Stored data:
+-------+

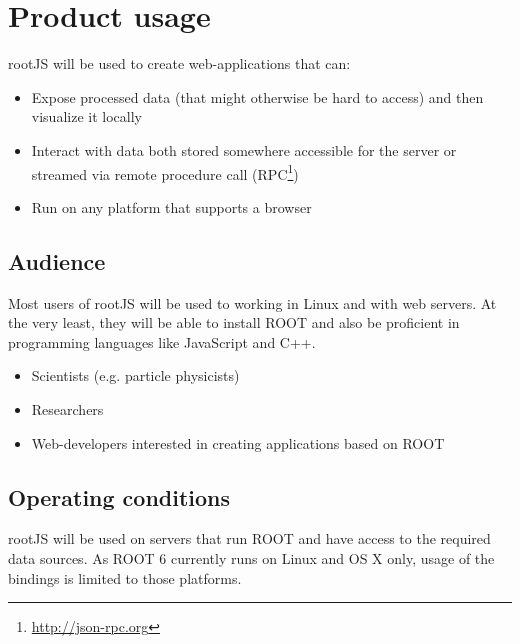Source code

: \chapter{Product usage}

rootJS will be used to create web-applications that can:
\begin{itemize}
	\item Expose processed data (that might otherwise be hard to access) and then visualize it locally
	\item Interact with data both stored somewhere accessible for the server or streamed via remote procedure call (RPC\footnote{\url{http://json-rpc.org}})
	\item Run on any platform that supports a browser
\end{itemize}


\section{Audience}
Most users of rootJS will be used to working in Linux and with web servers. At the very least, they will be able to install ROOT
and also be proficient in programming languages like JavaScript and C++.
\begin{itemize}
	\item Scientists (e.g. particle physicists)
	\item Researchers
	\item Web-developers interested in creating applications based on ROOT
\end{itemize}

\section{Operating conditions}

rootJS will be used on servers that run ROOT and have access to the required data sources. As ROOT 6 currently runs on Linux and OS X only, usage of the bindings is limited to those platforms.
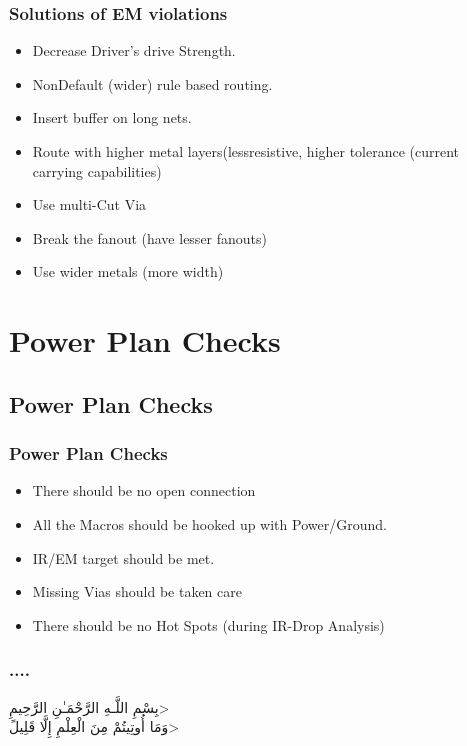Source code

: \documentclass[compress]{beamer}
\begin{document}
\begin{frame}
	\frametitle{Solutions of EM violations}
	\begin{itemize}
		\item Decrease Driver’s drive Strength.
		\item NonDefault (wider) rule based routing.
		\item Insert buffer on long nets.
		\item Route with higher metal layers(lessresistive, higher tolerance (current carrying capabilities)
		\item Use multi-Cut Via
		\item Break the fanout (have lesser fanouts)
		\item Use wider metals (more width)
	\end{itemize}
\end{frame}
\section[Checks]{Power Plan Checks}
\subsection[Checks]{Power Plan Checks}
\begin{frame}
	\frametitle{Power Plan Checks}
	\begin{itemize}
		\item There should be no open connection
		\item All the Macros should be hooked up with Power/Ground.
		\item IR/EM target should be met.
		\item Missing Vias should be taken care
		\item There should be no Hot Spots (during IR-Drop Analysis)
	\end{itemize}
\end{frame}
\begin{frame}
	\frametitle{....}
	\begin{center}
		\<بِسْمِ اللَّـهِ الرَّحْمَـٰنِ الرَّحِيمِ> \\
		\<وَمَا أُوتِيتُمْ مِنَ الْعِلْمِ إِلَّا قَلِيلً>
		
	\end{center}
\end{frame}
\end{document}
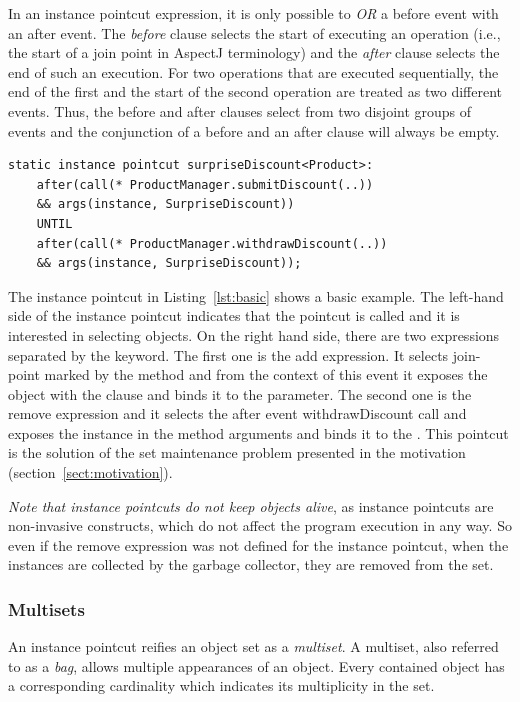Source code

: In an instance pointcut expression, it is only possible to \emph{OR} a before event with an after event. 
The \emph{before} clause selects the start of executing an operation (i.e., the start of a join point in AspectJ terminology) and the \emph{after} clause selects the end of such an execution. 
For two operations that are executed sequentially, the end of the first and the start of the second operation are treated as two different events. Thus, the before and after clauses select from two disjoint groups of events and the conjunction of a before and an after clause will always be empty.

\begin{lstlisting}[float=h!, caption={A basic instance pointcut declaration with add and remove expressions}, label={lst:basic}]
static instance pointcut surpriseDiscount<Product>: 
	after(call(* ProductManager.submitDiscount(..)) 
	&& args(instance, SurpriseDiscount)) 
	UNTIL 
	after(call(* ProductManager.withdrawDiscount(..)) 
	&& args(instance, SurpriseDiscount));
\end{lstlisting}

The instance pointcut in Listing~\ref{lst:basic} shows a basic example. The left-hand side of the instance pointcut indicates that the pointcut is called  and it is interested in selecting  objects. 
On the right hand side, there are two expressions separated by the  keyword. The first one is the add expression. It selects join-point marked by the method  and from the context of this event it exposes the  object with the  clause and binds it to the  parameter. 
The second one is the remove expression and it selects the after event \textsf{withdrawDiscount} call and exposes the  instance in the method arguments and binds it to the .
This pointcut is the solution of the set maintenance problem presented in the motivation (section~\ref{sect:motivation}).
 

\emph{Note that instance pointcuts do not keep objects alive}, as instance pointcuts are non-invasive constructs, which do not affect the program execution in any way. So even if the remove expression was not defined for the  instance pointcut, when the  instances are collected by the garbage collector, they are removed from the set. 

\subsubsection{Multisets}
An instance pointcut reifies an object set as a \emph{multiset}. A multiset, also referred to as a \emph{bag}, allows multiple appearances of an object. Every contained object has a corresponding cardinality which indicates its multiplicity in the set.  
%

+-------+

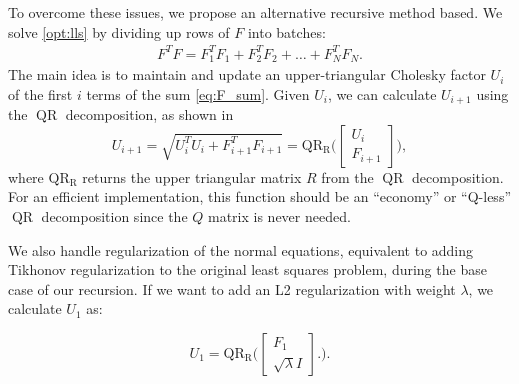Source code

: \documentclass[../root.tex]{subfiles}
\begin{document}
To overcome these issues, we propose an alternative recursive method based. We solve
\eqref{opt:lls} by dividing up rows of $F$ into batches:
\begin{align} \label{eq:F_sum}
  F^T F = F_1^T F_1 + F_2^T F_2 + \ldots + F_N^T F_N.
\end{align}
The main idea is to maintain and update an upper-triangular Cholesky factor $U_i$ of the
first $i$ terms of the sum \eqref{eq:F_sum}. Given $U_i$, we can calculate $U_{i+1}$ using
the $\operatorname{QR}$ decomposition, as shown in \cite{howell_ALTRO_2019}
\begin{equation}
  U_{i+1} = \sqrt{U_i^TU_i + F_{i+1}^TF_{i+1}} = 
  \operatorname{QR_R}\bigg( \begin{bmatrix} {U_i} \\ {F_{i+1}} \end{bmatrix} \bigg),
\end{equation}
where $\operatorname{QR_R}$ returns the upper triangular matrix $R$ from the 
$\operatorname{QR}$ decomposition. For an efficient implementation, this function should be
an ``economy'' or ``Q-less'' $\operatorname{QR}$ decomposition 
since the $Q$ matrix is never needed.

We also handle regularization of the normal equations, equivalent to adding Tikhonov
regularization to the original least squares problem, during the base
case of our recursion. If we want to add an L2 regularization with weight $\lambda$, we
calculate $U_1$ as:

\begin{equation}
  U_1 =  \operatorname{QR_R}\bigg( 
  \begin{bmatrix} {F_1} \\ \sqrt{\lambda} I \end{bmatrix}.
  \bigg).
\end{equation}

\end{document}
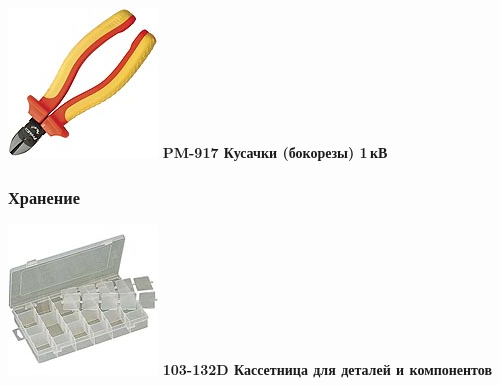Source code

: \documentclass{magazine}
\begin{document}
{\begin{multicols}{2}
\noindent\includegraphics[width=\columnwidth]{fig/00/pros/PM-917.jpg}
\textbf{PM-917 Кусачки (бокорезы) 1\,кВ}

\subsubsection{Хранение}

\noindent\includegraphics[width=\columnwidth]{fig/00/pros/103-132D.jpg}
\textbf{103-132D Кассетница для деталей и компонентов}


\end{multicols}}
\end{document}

+-------+

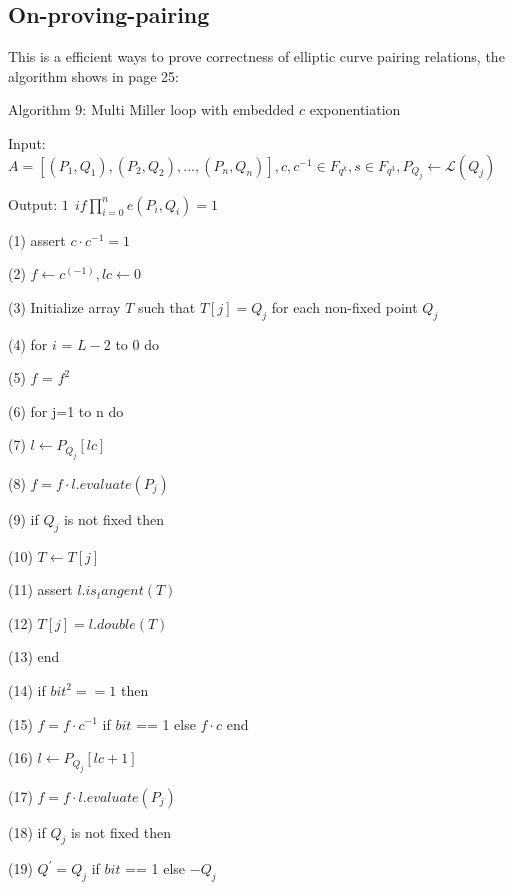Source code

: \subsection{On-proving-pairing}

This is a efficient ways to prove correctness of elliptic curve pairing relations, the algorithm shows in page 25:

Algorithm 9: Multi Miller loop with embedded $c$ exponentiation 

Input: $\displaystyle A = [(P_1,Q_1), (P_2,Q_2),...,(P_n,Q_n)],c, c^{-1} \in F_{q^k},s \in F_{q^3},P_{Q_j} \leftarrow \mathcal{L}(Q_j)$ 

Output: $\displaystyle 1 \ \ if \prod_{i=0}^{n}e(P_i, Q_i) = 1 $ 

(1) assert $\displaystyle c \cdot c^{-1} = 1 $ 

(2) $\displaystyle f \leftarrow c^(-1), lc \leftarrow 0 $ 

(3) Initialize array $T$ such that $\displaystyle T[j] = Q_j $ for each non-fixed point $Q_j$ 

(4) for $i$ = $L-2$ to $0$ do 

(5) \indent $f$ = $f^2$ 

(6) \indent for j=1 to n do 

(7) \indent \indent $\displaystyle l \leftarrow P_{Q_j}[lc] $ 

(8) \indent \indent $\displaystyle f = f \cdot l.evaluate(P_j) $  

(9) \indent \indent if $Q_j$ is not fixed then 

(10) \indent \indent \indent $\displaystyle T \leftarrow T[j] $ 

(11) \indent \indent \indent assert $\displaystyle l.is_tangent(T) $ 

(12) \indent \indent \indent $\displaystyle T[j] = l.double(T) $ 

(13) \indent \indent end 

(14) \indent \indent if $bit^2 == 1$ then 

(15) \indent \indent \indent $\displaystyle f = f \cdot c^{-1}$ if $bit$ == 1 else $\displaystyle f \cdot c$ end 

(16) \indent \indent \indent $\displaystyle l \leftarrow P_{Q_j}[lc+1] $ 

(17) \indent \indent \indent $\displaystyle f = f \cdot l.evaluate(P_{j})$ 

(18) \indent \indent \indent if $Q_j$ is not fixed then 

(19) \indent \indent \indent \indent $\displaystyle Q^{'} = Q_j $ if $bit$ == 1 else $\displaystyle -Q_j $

+-------+

(WHAT IS NEEDED)
Go through the data above and copy each line that holds the word "method".

(PROBLEM SOLUTION)
On the right hand side, there are two expressions separated by the  keyword. The first one is the add expression. It selects join-point marked by the method  and from the context of this event it exposes the  object with the  clause and binds it to the  parameter. 
The second one is the remove expression and it selects the after event \textsf{withdrawDiscount} call and exposes the  instance in the method arguments and binds it to the .
To overcome these issues, we propose an alternative recursive method based. We solve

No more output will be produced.